## MATERIAL SHOWN

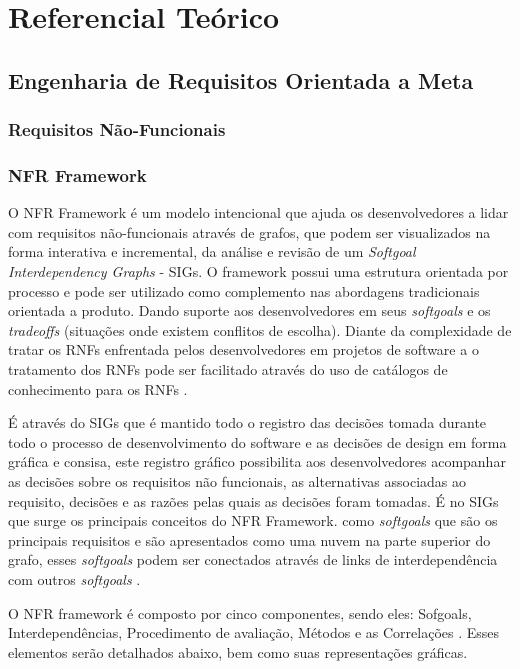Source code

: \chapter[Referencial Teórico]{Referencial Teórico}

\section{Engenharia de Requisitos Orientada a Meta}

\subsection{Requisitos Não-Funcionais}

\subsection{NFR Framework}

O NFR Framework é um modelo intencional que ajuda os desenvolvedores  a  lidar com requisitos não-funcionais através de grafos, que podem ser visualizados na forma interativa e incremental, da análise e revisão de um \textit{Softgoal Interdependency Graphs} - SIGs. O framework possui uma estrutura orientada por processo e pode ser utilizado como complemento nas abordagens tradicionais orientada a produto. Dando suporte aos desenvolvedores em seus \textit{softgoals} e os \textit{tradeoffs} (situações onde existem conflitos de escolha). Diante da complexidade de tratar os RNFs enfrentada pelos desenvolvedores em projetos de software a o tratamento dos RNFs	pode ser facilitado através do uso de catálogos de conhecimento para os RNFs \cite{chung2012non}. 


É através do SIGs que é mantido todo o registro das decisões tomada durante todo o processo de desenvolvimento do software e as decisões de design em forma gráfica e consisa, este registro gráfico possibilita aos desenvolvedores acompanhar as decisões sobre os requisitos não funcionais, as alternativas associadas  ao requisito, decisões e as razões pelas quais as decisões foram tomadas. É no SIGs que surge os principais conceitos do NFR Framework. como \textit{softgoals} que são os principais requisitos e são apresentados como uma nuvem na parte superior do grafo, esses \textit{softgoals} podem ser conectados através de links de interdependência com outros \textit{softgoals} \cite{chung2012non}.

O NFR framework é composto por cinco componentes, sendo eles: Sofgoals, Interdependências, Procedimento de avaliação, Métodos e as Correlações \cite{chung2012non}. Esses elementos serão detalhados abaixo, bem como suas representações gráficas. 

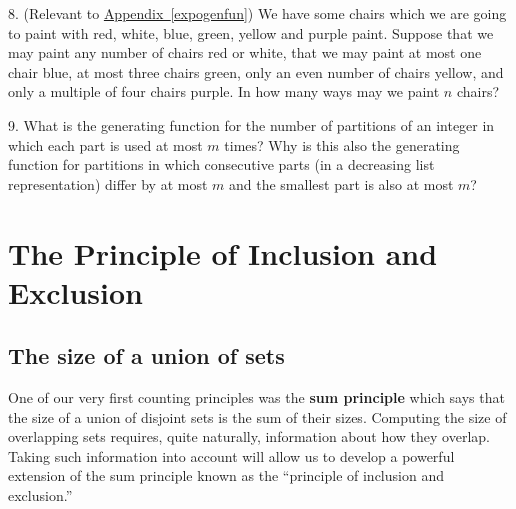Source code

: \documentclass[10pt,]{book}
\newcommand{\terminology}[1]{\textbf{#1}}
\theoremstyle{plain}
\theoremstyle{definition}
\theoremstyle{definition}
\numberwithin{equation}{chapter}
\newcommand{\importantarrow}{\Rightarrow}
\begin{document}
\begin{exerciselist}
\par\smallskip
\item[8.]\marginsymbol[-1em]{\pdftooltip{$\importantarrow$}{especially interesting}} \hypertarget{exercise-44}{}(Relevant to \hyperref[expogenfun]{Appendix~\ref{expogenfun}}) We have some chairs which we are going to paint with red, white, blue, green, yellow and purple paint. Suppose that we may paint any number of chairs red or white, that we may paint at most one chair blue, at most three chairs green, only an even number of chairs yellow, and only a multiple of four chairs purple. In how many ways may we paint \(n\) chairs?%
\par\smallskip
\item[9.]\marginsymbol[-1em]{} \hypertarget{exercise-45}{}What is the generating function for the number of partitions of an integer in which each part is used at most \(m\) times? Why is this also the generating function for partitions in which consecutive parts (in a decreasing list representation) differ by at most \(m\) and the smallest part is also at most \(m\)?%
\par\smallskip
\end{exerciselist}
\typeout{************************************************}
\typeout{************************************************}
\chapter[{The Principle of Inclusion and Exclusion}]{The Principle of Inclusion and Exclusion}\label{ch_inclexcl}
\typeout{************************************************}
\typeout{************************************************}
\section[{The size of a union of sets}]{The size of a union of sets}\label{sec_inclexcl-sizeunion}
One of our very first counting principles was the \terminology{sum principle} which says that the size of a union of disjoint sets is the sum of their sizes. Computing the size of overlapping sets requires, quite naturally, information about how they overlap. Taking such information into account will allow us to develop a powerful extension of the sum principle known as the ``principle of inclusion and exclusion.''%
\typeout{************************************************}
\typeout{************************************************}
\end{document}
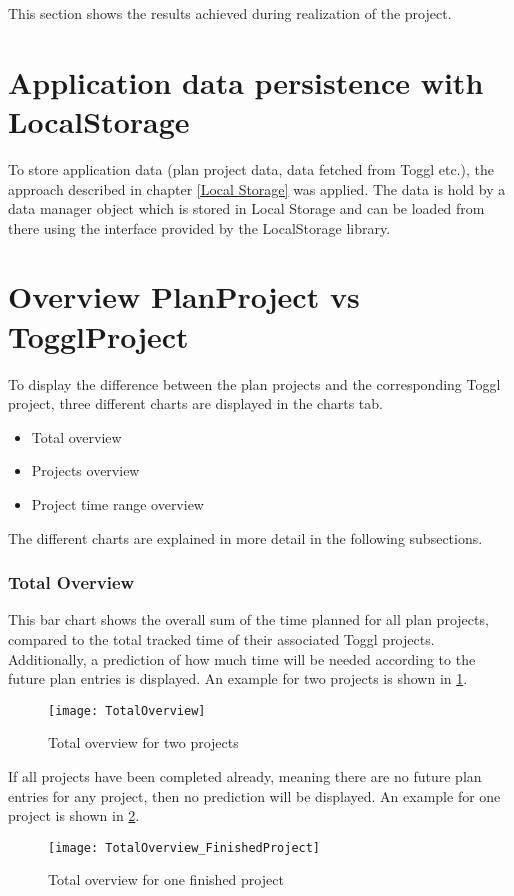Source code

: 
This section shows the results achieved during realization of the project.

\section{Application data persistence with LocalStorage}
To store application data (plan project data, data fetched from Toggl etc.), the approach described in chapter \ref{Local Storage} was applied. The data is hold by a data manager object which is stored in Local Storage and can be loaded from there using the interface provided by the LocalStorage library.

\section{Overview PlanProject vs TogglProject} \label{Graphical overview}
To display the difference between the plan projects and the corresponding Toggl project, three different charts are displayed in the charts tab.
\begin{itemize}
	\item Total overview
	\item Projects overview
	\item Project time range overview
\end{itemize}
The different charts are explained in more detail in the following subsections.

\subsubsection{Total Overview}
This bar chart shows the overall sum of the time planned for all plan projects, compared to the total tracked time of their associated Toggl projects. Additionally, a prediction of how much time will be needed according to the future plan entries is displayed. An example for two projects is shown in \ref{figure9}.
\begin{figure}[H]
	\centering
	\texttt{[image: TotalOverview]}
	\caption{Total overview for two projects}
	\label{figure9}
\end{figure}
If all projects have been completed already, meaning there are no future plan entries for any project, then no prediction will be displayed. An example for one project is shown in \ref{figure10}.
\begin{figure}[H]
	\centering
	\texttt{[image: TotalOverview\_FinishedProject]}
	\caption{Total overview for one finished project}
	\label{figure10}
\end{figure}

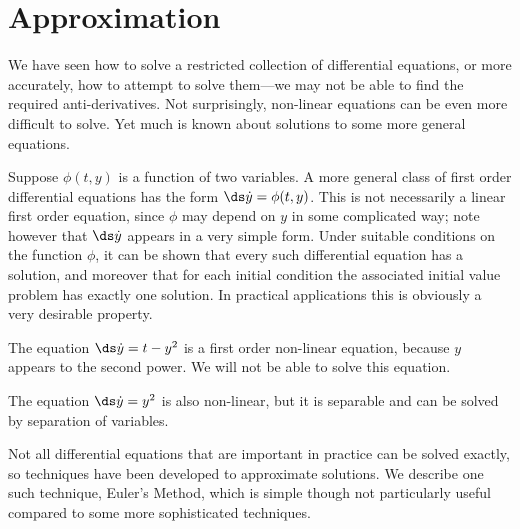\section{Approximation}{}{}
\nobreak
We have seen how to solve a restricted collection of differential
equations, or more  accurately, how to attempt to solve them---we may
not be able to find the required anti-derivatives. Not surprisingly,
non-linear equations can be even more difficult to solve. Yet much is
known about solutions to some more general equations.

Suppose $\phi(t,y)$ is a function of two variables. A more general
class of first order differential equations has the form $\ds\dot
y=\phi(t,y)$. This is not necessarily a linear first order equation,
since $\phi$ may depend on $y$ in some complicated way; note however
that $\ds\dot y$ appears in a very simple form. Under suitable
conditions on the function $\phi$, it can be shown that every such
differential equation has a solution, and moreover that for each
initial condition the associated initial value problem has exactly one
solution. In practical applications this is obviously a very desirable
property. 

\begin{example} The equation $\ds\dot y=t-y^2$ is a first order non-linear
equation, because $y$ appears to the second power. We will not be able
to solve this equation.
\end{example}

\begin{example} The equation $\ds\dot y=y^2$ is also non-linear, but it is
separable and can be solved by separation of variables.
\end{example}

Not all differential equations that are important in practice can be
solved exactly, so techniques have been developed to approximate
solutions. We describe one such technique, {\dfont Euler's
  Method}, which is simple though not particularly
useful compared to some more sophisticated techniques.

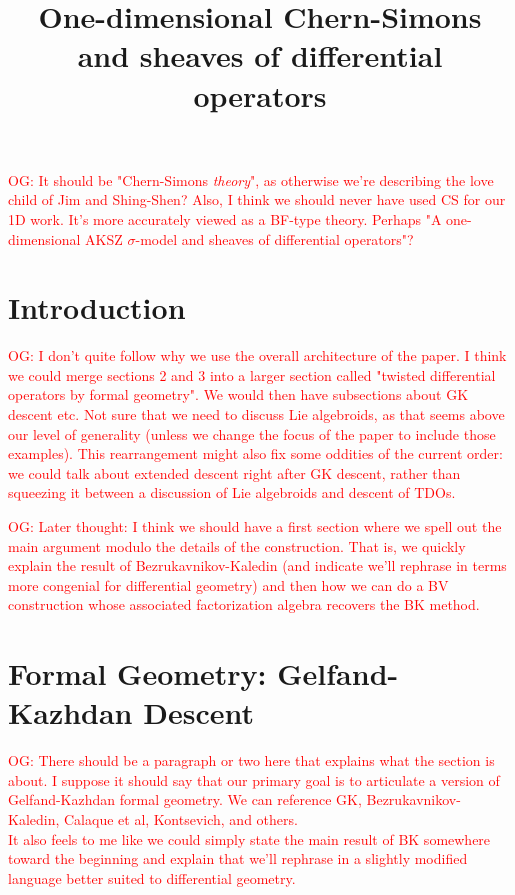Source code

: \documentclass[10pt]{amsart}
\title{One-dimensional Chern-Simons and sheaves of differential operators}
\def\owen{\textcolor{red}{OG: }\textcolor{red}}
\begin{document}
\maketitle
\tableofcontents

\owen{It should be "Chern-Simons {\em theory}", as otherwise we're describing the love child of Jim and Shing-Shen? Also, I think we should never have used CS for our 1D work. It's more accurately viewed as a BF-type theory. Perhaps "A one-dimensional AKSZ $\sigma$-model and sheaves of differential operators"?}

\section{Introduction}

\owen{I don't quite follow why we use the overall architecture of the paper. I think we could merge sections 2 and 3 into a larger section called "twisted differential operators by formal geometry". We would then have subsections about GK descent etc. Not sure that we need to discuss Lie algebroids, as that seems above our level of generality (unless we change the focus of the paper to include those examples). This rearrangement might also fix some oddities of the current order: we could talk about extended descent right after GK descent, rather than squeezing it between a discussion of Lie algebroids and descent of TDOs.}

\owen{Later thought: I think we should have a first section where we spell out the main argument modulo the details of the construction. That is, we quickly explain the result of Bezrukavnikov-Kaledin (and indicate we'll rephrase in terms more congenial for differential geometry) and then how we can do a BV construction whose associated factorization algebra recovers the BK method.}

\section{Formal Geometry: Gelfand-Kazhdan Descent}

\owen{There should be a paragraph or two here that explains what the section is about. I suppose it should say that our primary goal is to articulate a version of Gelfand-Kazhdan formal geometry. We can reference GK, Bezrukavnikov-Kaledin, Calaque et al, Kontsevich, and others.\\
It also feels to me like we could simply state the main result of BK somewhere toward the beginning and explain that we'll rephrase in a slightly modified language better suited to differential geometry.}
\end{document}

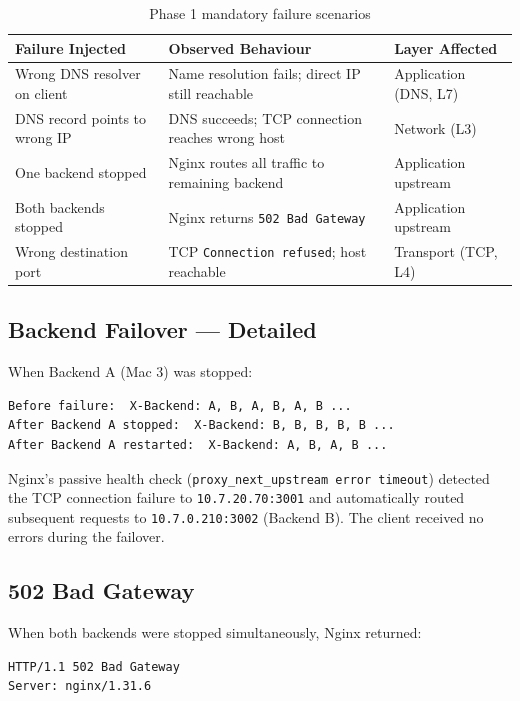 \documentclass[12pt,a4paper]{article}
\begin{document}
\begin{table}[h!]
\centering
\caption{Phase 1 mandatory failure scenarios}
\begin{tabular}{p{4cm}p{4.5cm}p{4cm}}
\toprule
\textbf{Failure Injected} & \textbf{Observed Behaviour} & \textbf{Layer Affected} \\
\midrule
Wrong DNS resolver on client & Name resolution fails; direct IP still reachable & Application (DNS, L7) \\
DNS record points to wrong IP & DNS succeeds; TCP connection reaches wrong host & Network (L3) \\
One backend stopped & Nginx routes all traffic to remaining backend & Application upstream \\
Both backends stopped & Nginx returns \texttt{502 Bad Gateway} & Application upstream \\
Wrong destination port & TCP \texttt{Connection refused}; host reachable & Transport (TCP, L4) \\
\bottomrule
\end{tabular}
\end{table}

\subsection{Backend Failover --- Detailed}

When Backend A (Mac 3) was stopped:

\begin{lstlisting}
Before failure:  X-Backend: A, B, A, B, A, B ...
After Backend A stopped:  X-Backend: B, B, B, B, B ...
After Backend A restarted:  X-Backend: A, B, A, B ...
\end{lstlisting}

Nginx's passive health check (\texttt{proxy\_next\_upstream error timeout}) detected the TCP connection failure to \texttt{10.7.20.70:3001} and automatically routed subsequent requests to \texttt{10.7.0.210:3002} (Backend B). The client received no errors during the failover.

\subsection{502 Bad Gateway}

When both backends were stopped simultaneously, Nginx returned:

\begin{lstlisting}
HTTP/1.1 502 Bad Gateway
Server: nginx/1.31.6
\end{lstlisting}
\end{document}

## EXERCISE OBJECTIVE
Start at the line containing "overview for two" above and stop at the line containing "We have seen". Output those lines exactly, both included, but none of the pictures.

## RESPONSE TO THIS EXERCISE
	\caption{Total overview for two projects}
	\label{figure9}
\end{figure}
If all projects have been completed already, meaning there are no future plan entries for any project, then no prediction will be displayed. An example for one project is shown in \ref{figure10}.
\begin{figure}[H]
	\centering
	\texttt{[image: TotalOverview\_FinishedProject]}
	\caption{Total overview for one finished project}
	\label{figure10}
\end{figure}

\section{Approximation}{}{}
\nobreak
We have seen how to solve a restricted collection of differential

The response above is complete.